* _Goal of the exercise_:
All records below must be written out exactly, with the pictures excluded.

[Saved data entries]
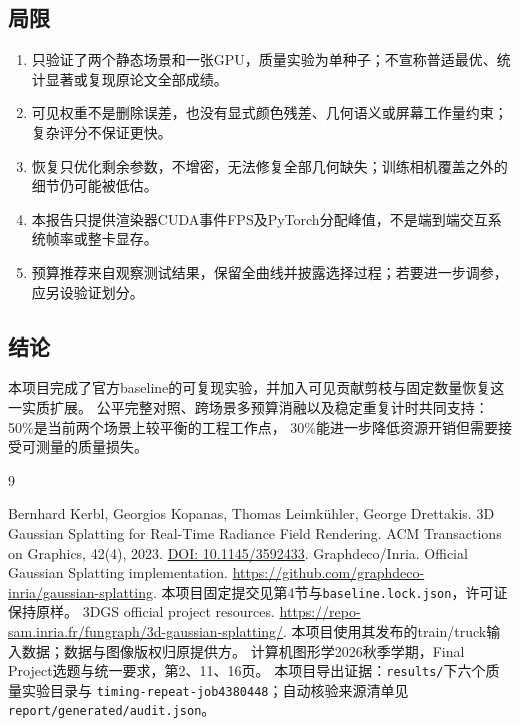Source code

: \documentclass[UTF8,fontset=fandol,zihao=-4,a4paper]{ctexart}
\begin{document}
\subsection{局限}
\begin{enumerate}
\item 只验证了两个静态场景和一张GPU，质量实验为单种子；不宣称普适最优、统计显著或复现原论文全部成绩。
\item 可见权重不是删除误差，也没有显式颜色残差、几何语义或屏幕工作量约束；复杂评分不保证更快。
\item 恢复只优化剩余参数，不增密，无法修复全部几何缺失；训练相机覆盖之外的细节仍可能被低估。
\item 本报告只提供渲染器CUDA事件FPS及PyTorch分配峰值，不是端到端交互系统帧率或整卡显存。
\item 预算推荐来自观察测试结果，保留全曲线并披露选择过程；若要进一步调参，应另设验证划分。
\end{enumerate}

\subsection{结论}
本项目完成了官方baseline的可复现实验，并加入可见贡献剪枝与固定数量恢复这一实质扩展。
公平完整对照、跨场景多预算消融以及稳定重复计时共同支持：50\%是当前两个场景上较平衡的工程工作点，
30\%能进一步降低资源开销但需要接受可测量的质量损失。

\begin{thebibliography}{9}
\raggedright
{} Bernhard Kerbl, Georgios Kopanas, Thomas Leimkühler, George Drettakis.
3D Gaussian Splatting for Real-Time Radiance Field Rendering. ACM Transactions on Graphics, 42(4), 2023.
\href{https://doi.org/10.1145/3592433}{DOI: 10.1145/3592433}.
 Graphdeco/Inria. Official Gaussian Splatting implementation.
\url{https://github.com/graphdeco-inria/gaussian-splatting}. 本项目固定提交见第4节与\texttt{baseline.lock.json}，许可证保持原样。
 3DGS official project resources.
\url{https://repo-sam.inria.fr/fungraph/3d-gaussian-splatting/}.
本项目使用其发布的train/truck输入数据；数据与图像版权归原提供方。
 计算机图形学2026秋季学期，Final Project选题与统一要求，第2、11、16页。
 本项目导出证据：\texttt{results/}下六个质量实验目录与
\texttt{timing-repeat-job4380448}；自动核验来源清单见\texttt{report/generated/audit.json}。
\end{thebibliography}
\end{document}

* _Task answer_:
Source code

: \documentclass[UTF8,fontset=fandol,zihao=-4,a4paper]{ctexart}
\begin{document}
\subsection{局限}
\begin{enumerate}
\item 只验证了两个静态场景和一张GPU，质量实验为单种子；不宣称普适最优、统计显著或复现原论文全部成绩。
\item 可见权重不是删除误差，也没有显式颜色残差、几何语义或屏幕工作量约束；复杂评分不保证更快。
\item 恢复只优化剩余参数，不增密，无法修复全部几何缺失；训练相机覆盖之外的细节仍可能被低估。
\item 本报告只提供渲染器CUDA事件FPS及PyTorch分配峰值，不是端到端交互系统帧率或整卡显存。
\item 预算推荐来自观察测试结果，保留全曲线并披露选择过程；若要进一步调参，应另设验证划分。
\end{enumerate}

\subsection{结论}
本项目完成了官方baseline的可复现实验，并加入可见贡献剪枝与固定数量恢复这一实质扩展。
公平完整对照、跨场景多预算消融以及稳定重复计时共同支持：50\%是当前两个场景上较平衡的工程工作点，
30\%能进一步降低资源开销但需要接受可测量的质量损失。

\begin{thebibliography}{9}
\raggedright
{} Bernhard Kerbl, Georgios Kopanas, Thomas Leimkühler, George Drettakis.
3D Gaussian Splatting for Real-Time Radiance Field Rendering. ACM Transactions on Graphics, 42(4), 2023.
\href{https://doi.org/10.1145/3592433}{DOI: 10.1145/3592433}.
 Graphdeco/Inria. Official Gaussian Splatting implementation.
\url{https://github.com/graphdeco-inria/gaussian-splatting}. 本项目固定提交见第4节与\texttt{baseline.lock.json}，许可证保持原样。
 3DGS official project resources.
\url{https://repo-sam.inria.fr/fungraph/3d-gaussian-splatting/}.
本项目使用其发布的train/truck输入数据；数据与图像版权归原提供方。
 计算机图形学2026秋季学期，Final Project选题与统一要求，第2、11、16页。
 本项目导出证据：\texttt{results/}下六个质量实验目录与
\texttt{timing-repeat-job4380448}；自动核验来源清单见\texttt{report/generated/audit.json}。
\end{thebibliography}
\end{document}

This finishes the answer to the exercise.